Fillings: You have to have cheese and plenty of it. This is not time to cry diet. Make your life easier and buy the grated mozzarella. Fresh mozzarella is too wet and causes sogginess, so don't get too fancy. I highly recommend ricotta cheese, especially if you put anything spicy in the calzone. Olives and spinach are excellent, but you can do any combination of things. One thing to watch out for in the veg is the amount of water that cooks off when heated. Spinach is lovely, but you should blanch it and squeeze out the excess water so it doesn’t make your calzone really soggy and watery. Mushrooms are okay, but broccoli cooks off a lot of liquid also. My favorite is spinach, mushroom and meatball with red pepper flakes or jalapenos and ricotta. Yum! This is a great thing to make for friends that are vegetarian because you can easily customize for everyone!
Assembly: It is not as scary as it sounds. Once you have made one you will see how easy it is.
Roll out dough to a circle (not too thin or the pressure of the filling will make it burst=disaster) and put a small handful of grated cheese in the middle; this will make a barrier so the heavy ingredients aren’t pushing at the back of the calzone and forming a hole. You are going to build a mound from the middle forward so you can fold the part nearest to you over and make a half moon. Add a spoon of ricotta on the cheese and the meat or main veg onto the top of that. Pour 1/2 cup sauce over the mixture. Add the remaining toppings and then more grated cheese, about a cup (Pete’s uses 8 oz if I remember right). Fold over the half of the circle on top of each other and line the edges up. Starting on the left side, put your thumb down on its side and use your right hand to fold the dough over it. Pinch down to seal as you go around the half circle. Repeat until you have a neat "roll" all the way around the calzone. If this is too tricky, use a fork around the edges to seal it. Air bubbles in the calzone are good, holes bad.

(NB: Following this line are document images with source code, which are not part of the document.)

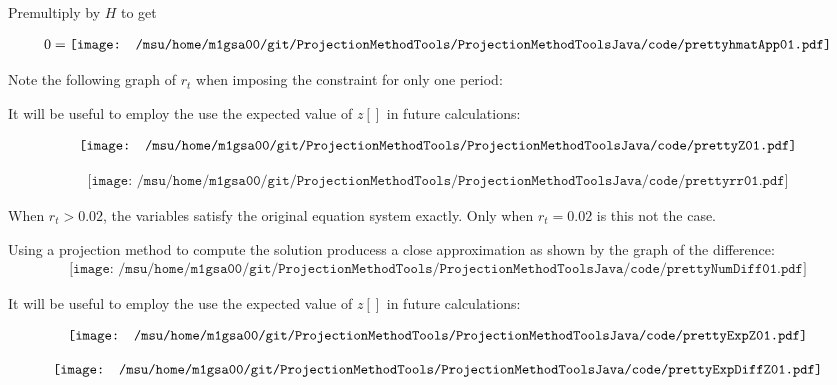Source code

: \documentclass[12pt]{article}
\begin{document}
Premultiply by $H$ to get

\begin{gather*}
  0=\vcenter{\hbox{\texttt{[image: /msu/home/m1gsa00/git/ProjectionMethodTools/ProjectionMethodToolsJava/code/prettyhmatApp01.pdf]}}}
\end{gather*}

Note the following graph of $r_t$ when imposing the constraint for only one period:




It will be useful to employ the use the expected value of $z[]$ in future calculations:


\begin{gather*}
  \vcenter{\hbox{\texttt{[image: /msu/home/m1gsa00/git/ProjectionMethodTools/ProjectionMethodToolsJava/code/prettyZ01.pdf]}}}\\
\end{gather*}




\begin{gather*}
\texttt{[image: /msu/home/m1gsa00/git/ProjectionMethodTools/ProjectionMethodToolsJava/code/prettyrr01.pdf]}
\end{gather*}

When $r_t>0.02$, the variables satisfy the original equation system exactly.
Only when $r_t=0.02$ is this not the case.

Using a projection method to compute the solution producess a close approximation as shown by the graph of the difference:
\begin{gather*}
\texttt{[image: /msu/home/m1gsa00/git/ProjectionMethodTools/ProjectionMethodToolsJava/code/prettyNumDiff01.pdf]}
\end{gather*}



It will be useful to employ the use the expected value of $z[]$ in future calculations:


\begin{gather*}
  \vcenter{\hbox{\texttt{[image: /msu/home/m1gsa00/git/ProjectionMethodTools/ProjectionMethodToolsJava/code/prettyExpZ01.pdf]}}}\\
\end{gather*}

\begin{gather*}
  \vcenter{\hbox{\texttt{[image: /msu/home/m1gsa00/git/ProjectionMethodTools/ProjectionMethodToolsJava/code/prettyExpDiffZ01.pdf]}}}\\
\end{gather*}
\end{document}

Cheese in the roll looks a bit messy, but it's delicious. Now, if you are making different calzones for everyone, take a bit of the main ingredient and put it on the corner of the roll (small piece of pepperoni, mushroom, and olive) so you can identify after they come out of the oven. Otherwise, chaos trying to tell them apart. Bake for about 15-20 minutes in a hot oven, around 425 degrees. If the top gets dark, put a small hat of tinfoil over the top.
Three notes for eating:
• A half cup of sauce over the top is REALLY good. I make extra sauce just for this.
• They are VERY HOT inside, so take a fork and break open the top like a vent and let it cool a second, even though it’s very tempting to start wolfing it down.
• They are really filling. Make half-size baby calzones for kids and some adults. I recommend half size portions if you are drinking beer with them because you will want to take over the sofa like sea lion afterwards. And perhaps not flattering for a date to look six months pregnant.